| HN Mirror

Y	Hacker News new \| ask \| show \| jobs

by mertunsall 362 days ago

In browser-use, we combine vision + browser extraction and we find that this gives the most reliable agent: https://github.com/browser-use/browser-use :)

We recently gave the model access to a file system so that it never forgets what it's supposed to do - we already have ton of users very happy with recent reliability updates!

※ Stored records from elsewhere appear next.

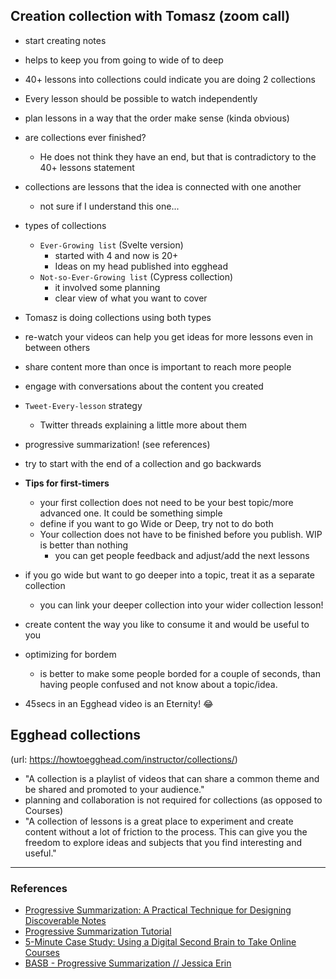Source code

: ## Creation collection with Tomasz (zoom call)

- start creating notes
- helps to keep you from going to wide of to deep
- 40+ lessons into collections could indicate you are doing 2 collections
- Every lesson should be possible to watch independently
- plan lessons in a way that the order make sense (kinda obvious)
- are collections ever finished?
  - He does not think they have an end, but that is contradictory to the 40+ lessons statement
- collections are lessons that the idea is connected with one another
  - not sure if I understand this one...
- types of collections
  - `Ever-Growing list` (Svelte version)
    - started with 4 and now is 20+
    - Ideas on my head published into egghead
  - `Not-so-Ever-Growing list` (Cypress collection)
    - it involved some planning
    - clear view of what you want to cover
- Tomasz is doing collections using both types
- re-watch your videos can help you get ideas for more lessons even in between others
- share content more than once is important to reach more people
- engage with conversations about the content you created
- `Tweet-Every-lesson` strategy
  - Twitter threads explaining a little more about them
- progressive summarization! (see references)
- try to start with the end of a collection and go backwards

- **Tips for first-timers**

  - your first collection does not need to be your best topic/more advanced one. It could be something simple
  - define if you want to go Wide or Deep, try not to do both
  - Your collection does not have to be finished before you publish. WIP is better than nothing
    - you can get people feedback and adjust/add the next lessons

- if you go wide but want to go deeper into a topic, treat it as a separate collection
  - you can link your deeper collection into your wider collection lesson!
- create content the way you like to consume it and would be useful to you
- optimizing for bordem
  - is better to make some people borded for a couple of seconds, than having people confused and not know about a topic/idea.
- 45secs in an Egghead video is an Eternity! 😂

## Egghead collections

(url: https://howtoegghead.com/instructor/collections/)

- "A collection is a playlist of videos that can share a common theme and be shared and promoted to your audience."
- planning and collaboration is not required for collections (as opposed to Courses)
- "A collection of lessons is a great place to experiment and create content without a lot of friction to the process. This can give you the freedom to explore ideas and subjects that you find interesting and useful."

---

### References

- [Progressive Summarization: A Practical Technique for Designing Discoverable Notes](https://fortelabs.co/blog/progressive-summarization-a-practical-technique-for-designing-discoverable-notes)
- [Progressive Summarization Tutorial](https://www.youtube.com/watch?v=_YlhggSppF4)
- [5-Minute Case Study: Using a Digital Second Brain to Take Online Courses](https://www.youtube.com/watch?v=58BX1-7WjP4)
- [BASB - Progressive Summarization // Jessica Erin](https://www.youtube.com/watch?v=5JjF7BE8rDo)
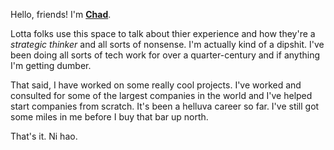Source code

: Hello, friends! I'm  **[Chad](https://www.linkedin.com/in/juettner/)**.

Lotta folks use this space to talk about thier experience and how they're a *strategic thinker* and all sorts of nonsense. I'm actually kind of a dipshit. I've been doing all sorts of tech work for over a quarter-century and if anything I'm getting dumber.

That said, I have worked on some really cool projects. I've worked and consulted for some of the largest companies in the world and I've helped start companies from scratch. It's been a helluva career so far. I've still got some miles in me before I buy that bar up north.

That's it. Ni hao.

We also have a beta workflow-use, which is basically what's mentioned in the comments here to "cache" a workflow: https://github.com/browser-use/workflow-use

Let us know what you guys think - we are shipping hard and fast!

1 comments

anerli 362 days ago

So there’s a very big difference in the sort of vision approach that browser-use does vs. what we do

browser-use is still strongly coupled to the DOM for interaction because of the set-of-marks approach it uses (for context - those little rainbow boxes you see around the elements). This means it’s very difficult to get it to reliably do interactions outside of straightforward click/type like drag and drop, interacting with canvas, etc.

Since we interact based purely on what we see on the screen using pixel coordinates, those sort of interactions are a lot more natural to us and perform much more reliably. If you don't believe me, I encourage you to try to get both Magnitude and browser-use to drag and drop cards on a Kanban board :)

Regardless, best of luck!

nikisweeting 361 days ago

In our experience the DOM-based interaction is more repeatable and performant than vision / xy based, but they each have their tradeoffs, as you said click-and-drag is harder when the source and target arent classic dom elements (e.g. canvas). We'll likely add x,y-based interaction as a fallback method at some point.